There’s an argument that the payers could take a lead11 in that, and there’s an argument that large health systems could take a lead in that. The interesting thing to watch is whether this technology will be an enabler for new entrants to disrupt how care is delivered in the United States. We can point to a decade plus of many digital natives and others attempting to disrupt the healthcare system—and a variety of reasons for why that hasn’t taken off. An important reason is that managing the complexity of the healthcare delivery and payment system is a real challenge.
So can this technology help alleviate these challenges? And will it enable new entrants to be companions to patients navigating their care journeys? We are already seeing some of that informally. Patients Googling their symptoms and possible diagnoses is evolving into patients using AI platforms to ask questions about their health. So the next question is, will we have new entrants create patient companions that use AI to help guide patients to where best to get diagnosed, where best to seek care, how best to fund that care, et cetera?

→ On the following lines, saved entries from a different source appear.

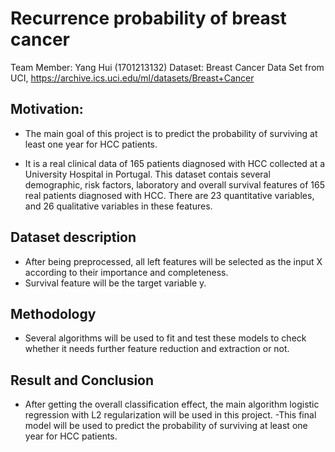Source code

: # Recurrence probability of breast cancer
Team Member: Yang Hui (1701213132)
Dataset: Breast Cancer Data Set from UCI, https://archive.ics.uci.edu/ml/datasets/Breast+Cancer
## Motivation: 
- The main goal of this project is to predict the probability of surviving at least one year for HCC patients.


- It is a real clinical data of 165 patients diagnosed with HCC collected at a University Hospital in Portugal.
This dataset contais several demographic, risk factors, laboratory and overall survival features of 165 real patients diagnosed with HCC.
There are 23 quantitative variables, and 26 qualitative variables in these features.
## Dataset description

- After being preprocessed, all left features will be selected as the input X according to their importance and completeness.
- Survival feature will be the target variable y. 

## Methodology
- Several algorithms will be used to fit and test these models to check whether it needs further feature reduction and extraction or not.

## Result and Conclusion
- After getting the overall classification effect, the main algorithm logistic regression with L2 regularization will be used in this project.
-This final model will be used to predict the probability of surviving at least one year for HCC patients.

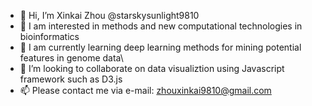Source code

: - 👋 Hi, I’m Xinkai Zhou @starskysunlight9810
- 👀 I am interested in methods and new computational technologies in bioinformatics
- 🌱 I am currently learning deep learning methods for mining potential features in genome data\
- 💞️ I’m looking to collaborate on data visualiztion using Javascript framework such as D3.js
- 📫 Please contact me via e-mail: zhouxinkai9810@gmail.com

<!---
starskysunlight9810/starskysunlight9810 is a ✨ special ✨ repository because its `README.md` (this file) appears on your GitHub profile.
You can click the Preview link to take a look at your changes.
--->
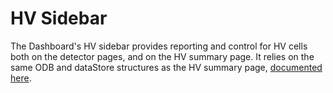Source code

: HV Sidebar
==========

The Dashboard's HV sidebar provides reporting and control for HV cells both on the detector pages, and on the HV summary page. It relies on the same ODB and dataStore structures as the HV summary page, [documented here](https://github.com/GRIFFINCollaboration/griffin-dashboard/blob/gh-pages/templates/hv-monitor/README.md).
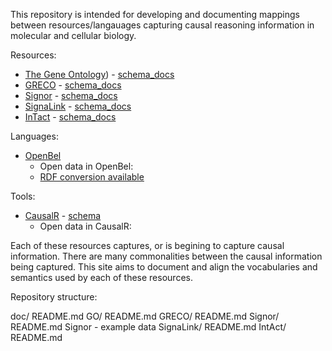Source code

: This repository is intended for developing and documenting mappings
between resources/langauages capturing causal reasoning information in molecular
and cellular biology.

Resources:
  * [The Gene Ontology](http://geneontology.org)) - [schema_docs](doc/GO)
  * [GRECO](http://www.thegreco.org)  - [schema_docs](doc/GRECO)
  * [Signor](http://signor.uniroma2.it/)  - [schema_docs](doc/Signor)
  * [SignaLink](http://signalink.org/)  - [schema_docs](doc/SignaLink)
  * [InTact](http://www.ebi.ac.uk/intact/)  - [schema_docs](doc/InTact)
 
Languages:
  * [OpenBel](http://wiki.openbel.org/display/BLD/Statement+Examples+-+Causal)
    * Open data in OpenBel: 
    * [RDF conversion available](http://wiki.openbel.org/display/BEL2RDF/BEL+to+RDF+Home)
    
Tools:
  * [CausalR]()  - [schema]()
     * Open data in CausalR:

 Each of these resources captures, or is begining to capture causal
 information.  There are many commonalities between the causal information
 being captured.  This site aims to document and align the vocabularies and
 semantics used by each of these resources.
  
 Repository structure:
  
  doc/
    README.md
     GO/
          README.md
     GRECO/
         README.md
     Signor/
         README.md
	 Signor - example data
     SignaLink/
         README.md
     IntAct/
         README.md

Querida Anderson: Zooming out, do you think this is a moment for a temporary margin reset or real structural change in the US healthcare system?
Patrick Finn: If you had asked me that question 18 months ago, in the absence of any regulatory change, which is historically what has moved the industry, I would have said, “This will be a temporary reset. It will get worked through. There will continue to be ongoing shuffling and consolidation and new start-ups but not a fundamental change.”
However, the speed at which we are seeing the capabilities of AI advancing ought to cause us to question whether this is just temporary or a bigger change for the industry. The question is, which industry participants are going to be first to move to disrupt themselves and think about different delivery models, different funding models, and different patient or member engagement models?
The potential is there, so it’s a question to industry participants of who’s going to take that leap and opportunity to really restructure the way care is delivered and how members and patients are supported.